= Exercise =
In the entries below, which lines run from the one containing "- Text, SizedBox" to the one containing "- Implementar a"? Copy exactly those lines, ends included, and no others.

Data Start Marker

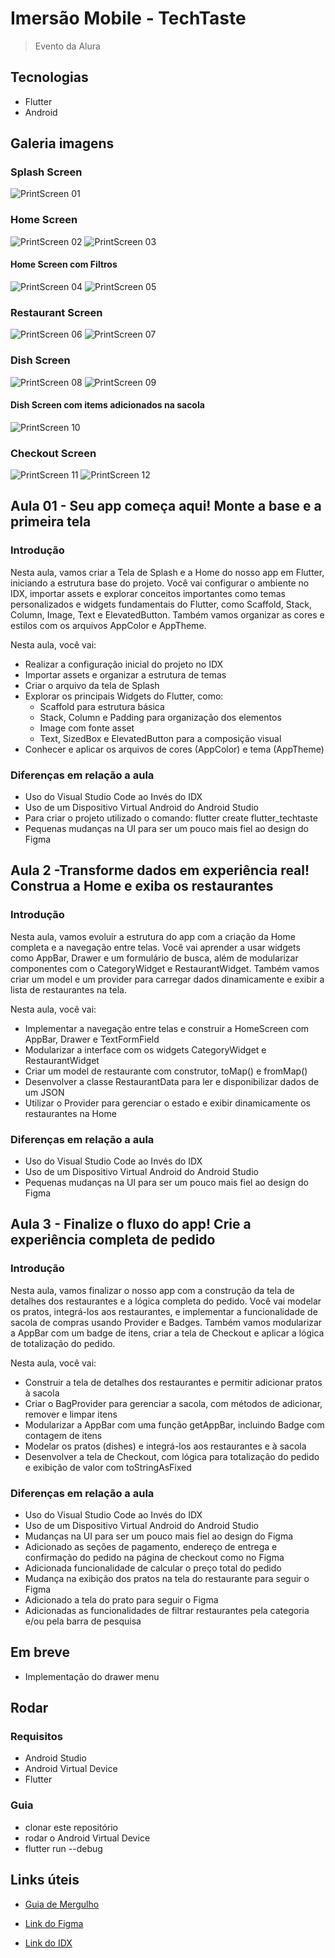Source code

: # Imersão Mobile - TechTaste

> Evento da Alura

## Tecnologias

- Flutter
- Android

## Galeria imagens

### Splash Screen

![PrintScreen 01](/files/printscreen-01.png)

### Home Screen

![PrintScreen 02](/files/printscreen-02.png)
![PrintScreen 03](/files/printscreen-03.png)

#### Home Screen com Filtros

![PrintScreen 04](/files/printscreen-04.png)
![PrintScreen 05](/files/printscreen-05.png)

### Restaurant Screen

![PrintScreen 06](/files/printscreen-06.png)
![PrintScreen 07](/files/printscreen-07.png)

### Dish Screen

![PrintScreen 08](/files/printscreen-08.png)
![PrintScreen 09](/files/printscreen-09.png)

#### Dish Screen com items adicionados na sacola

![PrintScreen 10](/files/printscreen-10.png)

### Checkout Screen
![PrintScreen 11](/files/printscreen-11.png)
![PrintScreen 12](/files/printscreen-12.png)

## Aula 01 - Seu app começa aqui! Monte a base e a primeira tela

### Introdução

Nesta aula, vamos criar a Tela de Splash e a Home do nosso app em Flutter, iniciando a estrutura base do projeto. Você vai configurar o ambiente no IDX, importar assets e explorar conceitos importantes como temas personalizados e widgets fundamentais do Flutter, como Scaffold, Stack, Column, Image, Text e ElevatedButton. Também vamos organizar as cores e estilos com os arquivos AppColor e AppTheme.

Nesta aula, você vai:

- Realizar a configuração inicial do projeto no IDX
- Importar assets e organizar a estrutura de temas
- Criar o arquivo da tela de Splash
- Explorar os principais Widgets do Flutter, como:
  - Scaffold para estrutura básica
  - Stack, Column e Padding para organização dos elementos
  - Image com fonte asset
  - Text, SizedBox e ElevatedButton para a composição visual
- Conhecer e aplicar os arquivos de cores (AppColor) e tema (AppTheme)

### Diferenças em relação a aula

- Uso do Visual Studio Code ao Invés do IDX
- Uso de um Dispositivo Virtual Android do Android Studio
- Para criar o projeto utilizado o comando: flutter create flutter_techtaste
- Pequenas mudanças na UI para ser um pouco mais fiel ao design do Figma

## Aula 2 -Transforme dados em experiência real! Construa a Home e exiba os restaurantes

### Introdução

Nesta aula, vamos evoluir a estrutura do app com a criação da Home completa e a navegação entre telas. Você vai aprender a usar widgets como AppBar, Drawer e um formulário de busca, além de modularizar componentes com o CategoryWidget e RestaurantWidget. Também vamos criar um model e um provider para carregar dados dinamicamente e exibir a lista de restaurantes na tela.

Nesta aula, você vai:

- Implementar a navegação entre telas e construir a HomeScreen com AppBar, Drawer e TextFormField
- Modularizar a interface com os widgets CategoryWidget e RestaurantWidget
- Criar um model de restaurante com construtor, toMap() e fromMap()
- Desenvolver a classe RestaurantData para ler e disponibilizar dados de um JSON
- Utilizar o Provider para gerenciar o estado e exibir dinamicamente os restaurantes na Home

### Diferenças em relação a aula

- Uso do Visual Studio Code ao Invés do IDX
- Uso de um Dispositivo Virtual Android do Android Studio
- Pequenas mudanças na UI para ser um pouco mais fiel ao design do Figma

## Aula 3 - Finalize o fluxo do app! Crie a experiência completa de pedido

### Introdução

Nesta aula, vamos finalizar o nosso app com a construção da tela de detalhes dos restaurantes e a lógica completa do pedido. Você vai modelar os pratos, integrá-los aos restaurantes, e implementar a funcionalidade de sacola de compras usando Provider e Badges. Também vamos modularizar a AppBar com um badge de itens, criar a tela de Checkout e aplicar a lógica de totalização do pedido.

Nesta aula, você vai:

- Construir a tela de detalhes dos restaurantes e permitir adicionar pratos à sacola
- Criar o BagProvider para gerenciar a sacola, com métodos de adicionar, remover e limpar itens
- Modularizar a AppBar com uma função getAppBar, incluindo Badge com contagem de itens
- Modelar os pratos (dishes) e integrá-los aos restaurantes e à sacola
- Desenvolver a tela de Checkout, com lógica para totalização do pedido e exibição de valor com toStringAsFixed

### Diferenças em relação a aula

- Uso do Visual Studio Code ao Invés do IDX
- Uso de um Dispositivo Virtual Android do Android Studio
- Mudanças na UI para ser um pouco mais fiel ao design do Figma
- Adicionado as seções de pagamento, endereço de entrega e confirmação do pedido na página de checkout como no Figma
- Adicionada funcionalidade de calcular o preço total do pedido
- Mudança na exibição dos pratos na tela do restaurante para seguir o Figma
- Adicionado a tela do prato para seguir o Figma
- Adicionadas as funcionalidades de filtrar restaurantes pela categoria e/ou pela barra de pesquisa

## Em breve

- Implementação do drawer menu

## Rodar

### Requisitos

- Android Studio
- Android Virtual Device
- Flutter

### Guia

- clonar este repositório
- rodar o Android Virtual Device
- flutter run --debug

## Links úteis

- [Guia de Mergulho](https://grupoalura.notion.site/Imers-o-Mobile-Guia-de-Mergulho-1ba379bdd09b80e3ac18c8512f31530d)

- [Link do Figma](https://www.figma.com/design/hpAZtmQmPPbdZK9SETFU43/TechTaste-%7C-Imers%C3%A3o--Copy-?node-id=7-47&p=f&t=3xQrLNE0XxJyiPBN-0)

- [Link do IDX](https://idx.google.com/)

Data End Marker
Data Start Marker

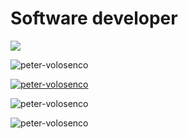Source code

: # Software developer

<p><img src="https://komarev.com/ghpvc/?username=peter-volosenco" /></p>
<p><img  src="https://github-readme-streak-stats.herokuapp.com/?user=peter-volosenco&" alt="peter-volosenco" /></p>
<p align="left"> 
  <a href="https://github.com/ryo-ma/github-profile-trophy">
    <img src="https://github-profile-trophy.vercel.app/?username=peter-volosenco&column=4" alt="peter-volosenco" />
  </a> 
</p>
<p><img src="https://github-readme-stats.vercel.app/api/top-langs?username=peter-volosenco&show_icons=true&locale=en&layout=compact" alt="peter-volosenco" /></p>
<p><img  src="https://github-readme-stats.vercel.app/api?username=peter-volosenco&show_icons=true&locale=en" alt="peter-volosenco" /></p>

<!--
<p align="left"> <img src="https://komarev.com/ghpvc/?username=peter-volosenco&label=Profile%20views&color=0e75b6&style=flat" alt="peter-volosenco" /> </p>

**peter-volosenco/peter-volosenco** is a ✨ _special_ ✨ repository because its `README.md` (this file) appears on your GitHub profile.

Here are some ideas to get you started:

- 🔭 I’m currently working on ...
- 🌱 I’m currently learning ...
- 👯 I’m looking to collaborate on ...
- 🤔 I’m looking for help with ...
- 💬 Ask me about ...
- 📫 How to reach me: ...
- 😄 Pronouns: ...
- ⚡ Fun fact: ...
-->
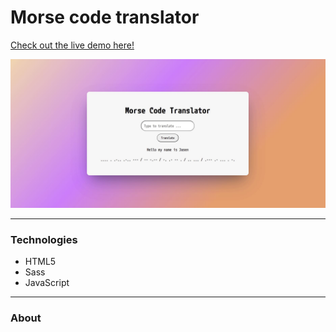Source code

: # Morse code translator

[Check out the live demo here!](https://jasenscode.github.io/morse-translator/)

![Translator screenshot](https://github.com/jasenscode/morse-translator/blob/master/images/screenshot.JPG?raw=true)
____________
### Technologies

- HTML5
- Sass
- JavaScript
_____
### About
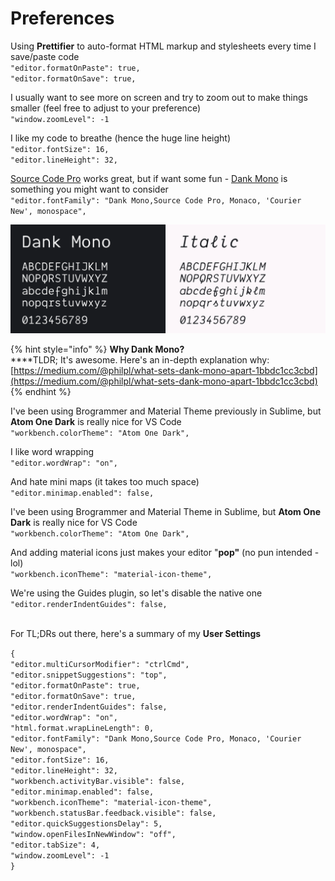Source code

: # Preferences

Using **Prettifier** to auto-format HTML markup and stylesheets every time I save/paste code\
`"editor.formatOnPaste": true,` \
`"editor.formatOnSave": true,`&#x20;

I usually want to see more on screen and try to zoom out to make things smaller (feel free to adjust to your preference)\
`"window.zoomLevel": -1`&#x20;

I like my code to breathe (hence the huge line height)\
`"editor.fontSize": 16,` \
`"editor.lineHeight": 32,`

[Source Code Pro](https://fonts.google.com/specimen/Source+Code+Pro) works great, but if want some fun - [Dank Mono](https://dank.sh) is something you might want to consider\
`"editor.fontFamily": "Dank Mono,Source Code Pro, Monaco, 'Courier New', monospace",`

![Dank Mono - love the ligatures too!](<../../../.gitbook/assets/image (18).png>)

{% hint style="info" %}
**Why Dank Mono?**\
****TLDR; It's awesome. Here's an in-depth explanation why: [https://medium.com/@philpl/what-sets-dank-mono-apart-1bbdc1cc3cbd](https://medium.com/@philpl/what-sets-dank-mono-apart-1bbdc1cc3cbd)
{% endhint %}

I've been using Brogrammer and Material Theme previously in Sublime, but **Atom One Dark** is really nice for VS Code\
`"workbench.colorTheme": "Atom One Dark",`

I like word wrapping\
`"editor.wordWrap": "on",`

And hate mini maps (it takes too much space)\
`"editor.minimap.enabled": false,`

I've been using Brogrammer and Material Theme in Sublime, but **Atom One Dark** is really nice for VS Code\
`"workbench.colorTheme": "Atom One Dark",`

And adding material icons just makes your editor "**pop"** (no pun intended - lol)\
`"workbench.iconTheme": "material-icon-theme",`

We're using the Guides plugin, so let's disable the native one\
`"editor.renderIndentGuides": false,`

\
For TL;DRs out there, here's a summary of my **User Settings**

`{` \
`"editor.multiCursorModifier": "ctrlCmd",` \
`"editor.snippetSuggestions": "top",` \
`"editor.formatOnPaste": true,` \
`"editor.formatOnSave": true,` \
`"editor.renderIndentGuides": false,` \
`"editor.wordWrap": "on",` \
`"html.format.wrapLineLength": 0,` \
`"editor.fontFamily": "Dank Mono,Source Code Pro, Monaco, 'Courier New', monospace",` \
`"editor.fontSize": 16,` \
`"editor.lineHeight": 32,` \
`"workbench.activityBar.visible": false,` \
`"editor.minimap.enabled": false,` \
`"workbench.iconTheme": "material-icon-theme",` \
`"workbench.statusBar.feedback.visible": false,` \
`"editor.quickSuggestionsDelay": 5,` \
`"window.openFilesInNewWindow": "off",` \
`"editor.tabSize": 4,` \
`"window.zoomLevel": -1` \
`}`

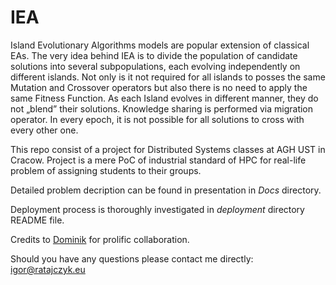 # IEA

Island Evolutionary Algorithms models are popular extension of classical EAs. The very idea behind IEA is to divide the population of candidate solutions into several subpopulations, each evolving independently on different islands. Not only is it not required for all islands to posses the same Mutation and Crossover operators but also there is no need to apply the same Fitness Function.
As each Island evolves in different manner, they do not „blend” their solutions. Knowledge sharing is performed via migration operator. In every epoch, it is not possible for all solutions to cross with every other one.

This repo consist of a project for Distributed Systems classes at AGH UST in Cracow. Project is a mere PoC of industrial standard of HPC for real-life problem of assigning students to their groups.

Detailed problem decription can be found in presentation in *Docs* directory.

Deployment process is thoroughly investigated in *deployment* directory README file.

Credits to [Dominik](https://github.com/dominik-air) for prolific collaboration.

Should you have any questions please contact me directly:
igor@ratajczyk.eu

Data End Marker
Data Start Marker

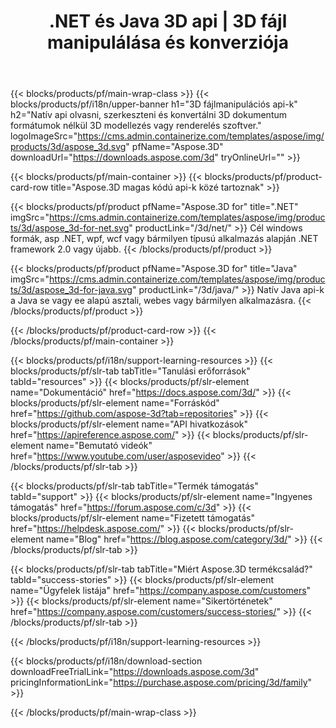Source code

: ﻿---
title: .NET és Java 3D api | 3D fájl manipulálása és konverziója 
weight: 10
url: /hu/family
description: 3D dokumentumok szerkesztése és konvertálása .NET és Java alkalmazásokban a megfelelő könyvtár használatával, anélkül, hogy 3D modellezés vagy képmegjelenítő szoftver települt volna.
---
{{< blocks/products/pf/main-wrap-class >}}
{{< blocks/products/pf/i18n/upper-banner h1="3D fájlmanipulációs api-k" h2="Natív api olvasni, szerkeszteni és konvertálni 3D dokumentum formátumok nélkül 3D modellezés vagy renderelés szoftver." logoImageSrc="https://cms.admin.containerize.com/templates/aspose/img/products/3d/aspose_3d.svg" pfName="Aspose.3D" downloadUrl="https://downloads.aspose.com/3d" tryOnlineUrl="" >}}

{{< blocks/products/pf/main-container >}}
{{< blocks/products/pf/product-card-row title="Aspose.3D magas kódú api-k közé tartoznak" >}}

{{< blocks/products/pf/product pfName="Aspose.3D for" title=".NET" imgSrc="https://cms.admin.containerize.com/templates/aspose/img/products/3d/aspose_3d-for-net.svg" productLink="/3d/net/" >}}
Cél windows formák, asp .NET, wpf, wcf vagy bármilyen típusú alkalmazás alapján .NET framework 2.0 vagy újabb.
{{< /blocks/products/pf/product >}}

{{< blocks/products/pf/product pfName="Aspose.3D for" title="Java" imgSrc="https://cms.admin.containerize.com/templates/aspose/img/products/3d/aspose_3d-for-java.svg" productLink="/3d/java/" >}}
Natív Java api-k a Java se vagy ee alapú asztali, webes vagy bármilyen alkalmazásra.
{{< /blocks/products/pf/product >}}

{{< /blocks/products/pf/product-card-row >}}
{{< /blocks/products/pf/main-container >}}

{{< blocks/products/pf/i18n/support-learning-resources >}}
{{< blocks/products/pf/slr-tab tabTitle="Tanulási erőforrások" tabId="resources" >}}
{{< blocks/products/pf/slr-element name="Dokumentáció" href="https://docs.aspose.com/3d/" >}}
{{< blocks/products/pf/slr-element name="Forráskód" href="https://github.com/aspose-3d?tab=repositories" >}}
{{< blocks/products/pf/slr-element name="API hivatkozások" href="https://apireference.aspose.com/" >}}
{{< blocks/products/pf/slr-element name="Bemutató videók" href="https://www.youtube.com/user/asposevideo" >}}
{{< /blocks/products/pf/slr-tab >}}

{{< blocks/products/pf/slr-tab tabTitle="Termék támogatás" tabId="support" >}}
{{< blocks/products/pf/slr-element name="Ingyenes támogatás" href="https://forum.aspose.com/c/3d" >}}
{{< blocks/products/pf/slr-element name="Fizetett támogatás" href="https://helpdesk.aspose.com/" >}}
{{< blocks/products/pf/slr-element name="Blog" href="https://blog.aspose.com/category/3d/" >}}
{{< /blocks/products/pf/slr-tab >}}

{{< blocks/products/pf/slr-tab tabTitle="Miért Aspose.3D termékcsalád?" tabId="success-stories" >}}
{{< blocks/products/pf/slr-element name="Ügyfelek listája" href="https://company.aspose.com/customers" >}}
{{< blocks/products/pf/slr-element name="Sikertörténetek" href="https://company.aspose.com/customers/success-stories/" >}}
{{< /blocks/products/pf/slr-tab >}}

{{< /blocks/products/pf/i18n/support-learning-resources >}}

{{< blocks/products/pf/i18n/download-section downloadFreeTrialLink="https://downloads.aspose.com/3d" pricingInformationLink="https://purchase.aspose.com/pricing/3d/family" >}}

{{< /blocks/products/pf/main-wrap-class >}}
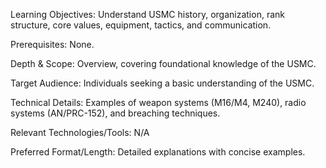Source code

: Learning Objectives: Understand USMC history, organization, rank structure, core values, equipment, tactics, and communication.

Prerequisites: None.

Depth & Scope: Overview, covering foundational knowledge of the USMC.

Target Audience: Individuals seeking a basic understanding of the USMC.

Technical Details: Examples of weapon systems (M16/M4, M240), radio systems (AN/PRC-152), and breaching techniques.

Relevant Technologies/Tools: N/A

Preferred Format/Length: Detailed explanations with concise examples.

Data End Marker

= Problem solution =
  - Text, SizedBox e ElevatedButton para a composição visual
- Conhecer e aplicar os arquivos de cores (AppColor) e tema (AppTheme)

### Diferenças em relação a aula

- Uso do Visual Studio Code ao Invés do IDX
- Uso de um Dispositivo Virtual Android do Android Studio
- Para criar o projeto utilizado o comando: flutter create flutter_techtaste
- Pequenas mudanças na UI para ser um pouco mais fiel ao design do Figma

## Aula 2 -Transforme dados em experiência real! Construa a Home e exiba os restaurantes

### Introdução

Nesta aula, vamos evoluir a estrutura do app com a criação da Home completa e a navegação entre telas. Você vai aprender a usar widgets como AppBar, Drawer e um formulário de busca, além de modularizar componentes com o CategoryWidget e RestaurantWidget. Também vamos criar um model e um provider para carregar dados dinamicamente e exibir a lista de restaurantes na tela.

Nesta aula, você vai:

- Implementar a navegação entre telas e construir a HomeScreen com AppBar, Drawer e TextFormField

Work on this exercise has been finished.